In the movie The Blues Brothers, brothers Jake (John Belushi) and Elwood Blues (Dan Aykroyd) put their old band back together for one big charity show to save the Catholic orphanage where they were raised. The brothers drive around Chicago recruiting old members of the band, including Steve “The Colonel” Cropper, Donald “Duck” Dunn, Murphy ‘Murph’ Dunne, Willie ‘Too Big’ Hall, Tom ‘Bones’ Malone, ‘Blue Lou’ Marini, Matt ‘Guitar’ Murphy, and Alan ‘Mr. Fabulous’ Rubin. The plan works, but Jake and Elwood are sent to jail for numerous violations of the law.
Now, if the rumors prove true, President Donald Trump may be “getting the band back together,” by bringing on Corey Lewandowski as a replacement for Chief of Staff John Kelly. Lewandowski was Trump’s original campaign manager and is credited with the President’s inconceivable win in the GOP primary against 16 more seasoned competitors. Despite Trump having to fire Lewandowski in the summer of 2016, the two have remained friends, and many have guessed that Trump would like to rehire Lewandowski for some time.
This is all speculation at this point, but Curt Mills, writing at The American Conservative, explains what that might mean for Trump and the presidency.
He writes (abridged):
President Donald Trump is getting the gang back together—or at least he’d like to. He’s certainly well on his way to assembling the team he’s always envisioned.
Now the president can accomplish the coup de grace: installing Corey Lewandowski, his first campaign manager and continual confidante, as his chief of staff.
But appearing with Trump at a political rally in Michigan on Saturday was none other than Lewandowski, who strikingly was called on by the president to address the crowd.
“Speaking of not being a patsy or a pushover,” the president told those gathered on Saturday night, “you ever watch Corey Lewandowski on the shows?
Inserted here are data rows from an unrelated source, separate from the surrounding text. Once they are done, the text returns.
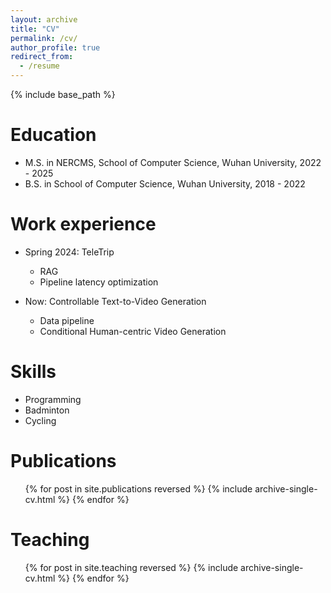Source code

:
 ```yaml
---
layout: archive
title: "CV"
permalink: /cv/
author_profile: true
redirect_from:
  - /resume
---
```


{% include base_path %}

Education
======
* M.S. in NERCMS, School of Computer Science, Wuhan University, 2022 - 2025
* B.S. in School of Computer Science, Wuhan University, 2018 - 2022

Work experience
======
* Spring 2024: TeleTrip
  * RAG
  * Pipeline latency optimization

* Now: Controllable Text-to-Video Generation
  * Data pipeline
  * Conditional Human-centric Video Generation
  
Skills
======
* Programming
* Badminton
* Cycling

Publications
======
  <ul>{% for post in site.publications reversed %}
    {% include archive-single-cv.html %}
  {% endfor %}</ul>
    
Teaching
======
  <ul>{% for post in site.teaching reversed %}
    {% include archive-single-cv.html %}
  {% endfor %}</ul>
Where’s Corey? Corey! And [Citizens’ United chief] David Bossie.”
Bossie is another Trump consigliere who could be formally ushered into the West Wing.
First, the president doesn’t really want a chief of staff, not in any traditional sense.
A source intimately familiar with Trump’s work style says the recent Cabinet reshuffle is true to form—he wants a rotating cadre of advisors who double as friends, with no central management to stop him.
With Lewandowski at the helm, the administration could replicate the outlaw, lean-and-mean, and almost start-up feel of Trump’s stunning primary campaign, which Lewandowski led until he was fired in June 2016. He has continued to serve as an unofficial media surrogate for Team Trump ever since.
There is a second advantage to having an old campaign hand onboard. Trump has declared his intention for re-election earlier than any modern president.
Just last week, even old rival Ted Cruz endorsed his former foe.